## Data under study
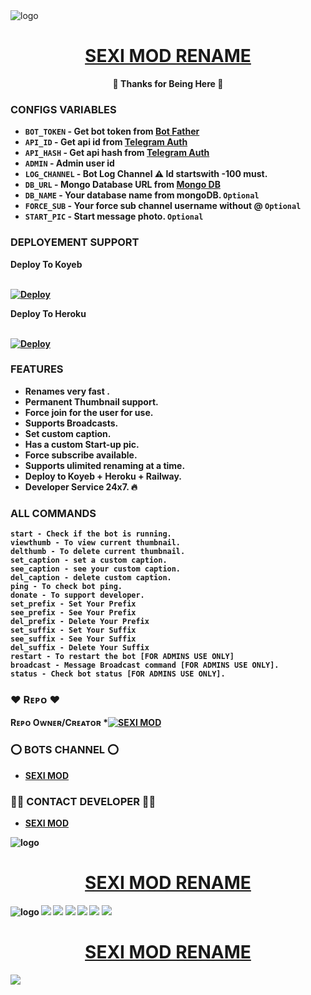 <img src="https://graph.org/file/f1432be00ae25cbbd5254.jpg" alt="logo" target="/blank">

<h1 align="center">
 <b><a href="https://t.me/sexi_mod" target="/blank"> SEXI MOD RENAME </a></>
</h1>

<p align="center">🩵 Thanks for Being Here 🩵</p>


### CONFIGS VARIABLES

* `BOT_TOKEN`  - Get bot token from <a href="https://t.me/BotFather" target="/blank">Bot Father</a>
* `API_ID` - Get api id from <a href="https://my.telegram.org" target="/blank">Telegram Auth</a>
* `API_HASH` - Get api hash from <a href="https://my.telegram.org" target="/blank">Telegram Auth</a>
* `ADMIN` - Admin user id
* `LOG_CHANNEL` - Bot Log Channel ⚠️ Id startswith -100 must.
* `DB_URL`  - Mongo Database URL from <a href="https://cloud.mongodb.com" target="/blank">Mongo DB</a>
* `DB_NAME`  - Your database name from mongoDB. `Optional`
* `FORCE_SUB` - Your force sub channel username without @ `Optional`
* `START_PIC` - Start message photo. `Optional`



### DEPLOYEMENT SUPPORT

<summary>Deploy To Koyeb</summary>
<p>
<br>                 
<a target="/blank" href="https://app.koyeb.com/deploy?type=git&repository=https://github.com/my-system-hy/rename-tg.git" >
  <img src="https://www.koyeb.com/static/images/deploy/button.svg" alt="Deploy">
</a>
</p>


<summary>Deploy To Heroku</summary>
<p>
<br>
<a href="https://heroku.com/deploy?template=https://github.com/my-system-hy/rename-tg.git">
  <img src="https://www.herokucdn.com/deploy/button.svg" alt="Deploy">
</a>
</p>





### FEATURES
 - Renames very fast .
 - Permanent Thumbnail support.
 - Force join for the user for use.
 - Supports Broadcasts.
 - Set custom caption.
 - Has a custom Start-up pic.
 - Force subscribe available.
 - Supports ulimited renaming at a time.
 - Deploy to Koyeb + Heroku + Railway.
 - Developer Service 24x7. 🔥



### ALL COMMANDS

```
start - Check if the bot is running.
viewthumb - To view current thumbnail.
delthumb - To delete current thumbnail.
set_caption - set a custom caption.
see_caption - see your custom caption.
del_caption - delete custom caption.
ping - To check bot ping.
donate - To support developer.
set_prefix - Set Your Prefix
see_prefix - See Your Prefix
del_prefix - Delete Your Prefix
set_suffix - Set Your Suffix
see_suffix - See Your Suffix
del_suffix - Delete Your Suffix
restart - To restart the bot [FOR ADMINS USE ONLY]
broadcast - Message Broadcast command [FOR ADMINS USE ONLY].
status - Check bot status [FOR ADMINS USE ONLY].
```



### ❤️ Rᴇᴘᴏ ❤️
Rᴇᴘᴏ Oᴡɴᴇʀ/Cʀᴇᴀᴛᴏʀ *[![SEXI MOD](https://img.shields.io/static/v1?label=RohesH_GaviT&message=devs&color=critical)](https://t.me/sexi_mod)



### ⭕️ BOTS CHANNEL ⭕️
- [SEXI MOD](https://t.me/sexi_mod)



### 🧑‍💻 CONTACT DEVELOPER 👨‍💻
- [SEXI MOD](https://t.me/sexi_mod)
<img src="https://graph.org/file/336f04f444ed50c6f26fa.jpg" alt="logo" target="/blank">


<h1 align="center">
 <b><a href="https://t.me/sexi_mod" target="/blank"> SEXI MOD RENAME </a></>
</h1>

<img src="https://graph.org/file/816dd813611b7adfb3e6b.jpg" alt="logo" target="/blank">
<img src="https://graph.org/file/1595cb4af97aca288248b.jpg"/blank">
<img src="https://graph.org/file/d47be76ccf84423a519d5.jpg"/blank">
<img src="https://graph.org/file/39cc55f5ffee2c7cc27a7.jpg"/blank">
<img src="https://graph.org/file/c296e30b331d02ea33d8f.jpg"/blank">
<img src="https://graph.org/file/74e5c3b371f07ed259b2c.jpg"/blank">
<img src="https://graph.org/file/0d6e3450344acf5eb82b7.jpg"/blank">
<h1 align="center">
 <b><a href="https://t.me/sexi_mod" target="/blank"> SEXI MOD RENAME </a></>
</h1>
<img src="https://graph.org/file/5556c8881610b4ed7790e.jpg"/blank">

## Aim of the exercise
Lines holding the string "system" are the answer; copy each one from the listing above.

## Exercise solution
<a target="/blank" href="https://app.koyeb.com/deploy?type=git&repository=https://github.com/my-system-hy/rename-tg.git" >
<a href="https://heroku.com/deploy?template=https://github.com/my-system-hy/rename-tg.git">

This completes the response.